There's a difference between "helping" and "helping too much". Sometimes people need to figure out stuff on their own, especially when it's a personal, subjective journey.

That doesn't mean you can't show the beginning techniques. Like with art -- everyone will develop their own style and technique, but learning the basics establishes that foundation that they can then branch off of in their own direction. Same with any kind of visualization -- first learn the basics and how they apply to different subjects (tulpas: people or animals, movement, gestures expressions, voices, touch. wonderlands: objects, spatial awareness and recall, furniture, architecture, landscape features, navigation, etc.) and then you can more easily and effortlessly build your own.

And nothing is more personal and subjective than your own mind.

So? A well-written guide takes that into consideration.

You have to bite the bullet and go at it. Having someone hold your hand shows you their journey, not yours, and you won't get as much out of it.

Going along with someone on their journey can teach you the steps needed to set out on your own. I'm not talking about a guide that's all, "And two feet to your left there's a tree, reach out and touch the rough bark." I'm talking, "Consider what an object feels like when you hold it. Is it warm, or cool? Feel it's weight and pressure on your hand. How does it move?" That sort of thing. You don't need to go to the same place as your guide to be guided to visualise a place, and learn to create one from scratch. You need to learn to pay attention to and recall sensory details and reconstruct them in your mind -- which is all visualization really is, but if you're bad at it or never learned how, figuring out how is tough to start.
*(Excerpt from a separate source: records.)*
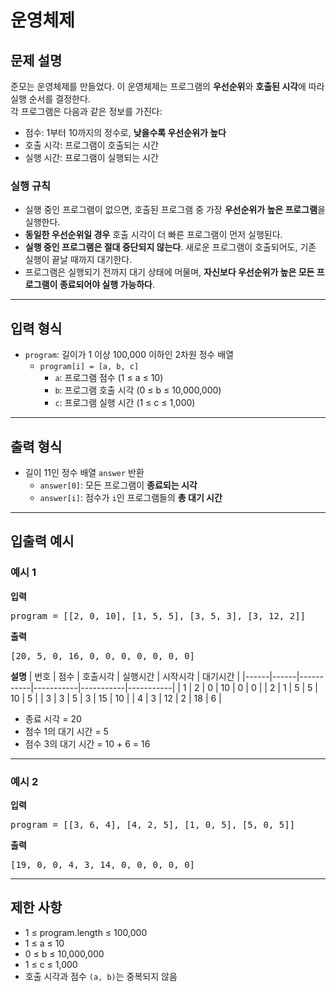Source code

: # 운영체제

## 문제 설명

준모는 운영체제를 만들었다. 이 운영체제는 프로그램의 **우선순위**와 **호출된 시각**에 따라 실행 순서를 결정한다.  
각 프로그램은 다음과 같은 정보를 가진다:

- 점수: 1부터 10까지의 정수로, **낮을수록 우선순위가 높다**
- 호출 시각: 프로그램이 호출되는 시간
- 실행 시간: 프로그램이 실행되는 시간

### 실행 규칙

- 실행 중인 프로그램이 없으면, 호출된 프로그램 중 가장 **우선순위가 높은 프로그램**을 실행한다.
- **동일한 우선순위일 경우** 호출 시각이 더 빠른 프로그램이 먼저 실행된다.
- **실행 중인 프로그램은 절대 중단되지 않는다**. 새로운 프로그램이 호출되어도, 기존 실행이 끝날 때까지 대기한다.
- 프로그램은 실행되기 전까지 대기 상태에 머물며, **자신보다 우선순위가 높은 모든 프로그램이 종료되어야 실행 가능하다**.

---

## 입력 형식

- `program`: 길이가 1 이상 100,000 이하인 2차원 정수 배열  
  - `program[i] = [a, b, c]`  
    - `a`: 프로그램 점수 (1 ≤ a ≤ 10)  
    - `b`: 프로그램 호출 시각 (0 ≤ b ≤ 10,000,000)  
    - `c`: 프로그램 실행 시간 (1 ≤ c ≤ 1,000)  

---

## 출력 형식

- 길이 11인 정수 배열 `answer` 반환  
  - `answer[0]`: 모든 프로그램이 **종료되는 시각**  
  - `answer[i]`: 점수가 `i`인 프로그램들의 **총 대기 시간**  

---

## 입출력 예시

### 예시 1

**입력**
<pre>program = [[2, 0, 10], [1, 5, 5], [3, 5, 3], [3, 12, 2]]</pre>


**출력**
<pre>[20, 5, 0, 16, 0, 0, 0, 0, 0, 0, 0]</pre>

**설명**
| 번호 | 점수 | 호출시각 | 실행시간 | 시작시각 | 대기시간 |
|------|------|-----------|-----------|-----------|-----------|
| 1    | 2    | 0         | 10        | 0         | 0         |
| 2    | 1    | 5         | 5         | 10        | 5         |
| 3    | 3    | 5         | 3         | 15        | 10        |
| 4    | 3    | 12        | 2         | 18        | 6         |

- 종료 시각 = 20  
- 점수 1의 대기 시간 = 5  
- 점수 3의 대기 시간 = 10 + 6 = 16

---

### 예시 2

**입력**
<pre>program = [[3, 6, 4], [4, 2, 5], [1, 0, 5], [5, 0, 5]]</pre>

**출력**
<pre>[19, 0, 0, 4, 3, 14, 0, 0, 0, 0, 0]</pre>

---

## 제한 사항

- 1 ≤ program.length ≤ 100,000  
- 1 ≤ a ≤ 10  
- 0 ≤ b ≤ 10,000,000  
- 1 ≤ c ≤ 1,000  
- 호출 시각과 점수 `(a, b)`는 중복되지 않음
Yeah, I sound like a dick, but I don't lie, and I give the best, not easiest, answer.

The nature of a subjective journey means everyone goes their own way -- but that doesn't mean every way is distinct in every way. There are enough similarities amongst most people that a well-written guide can at least get someone started off well. Of course I'm well aware that what works best for one doesn't work best for everyone -- and that includes going guideless. Your idea of best =/= everyone's.

You don't sound like a dick. You just have a mistaken idea of what kind of guide I'm talking about.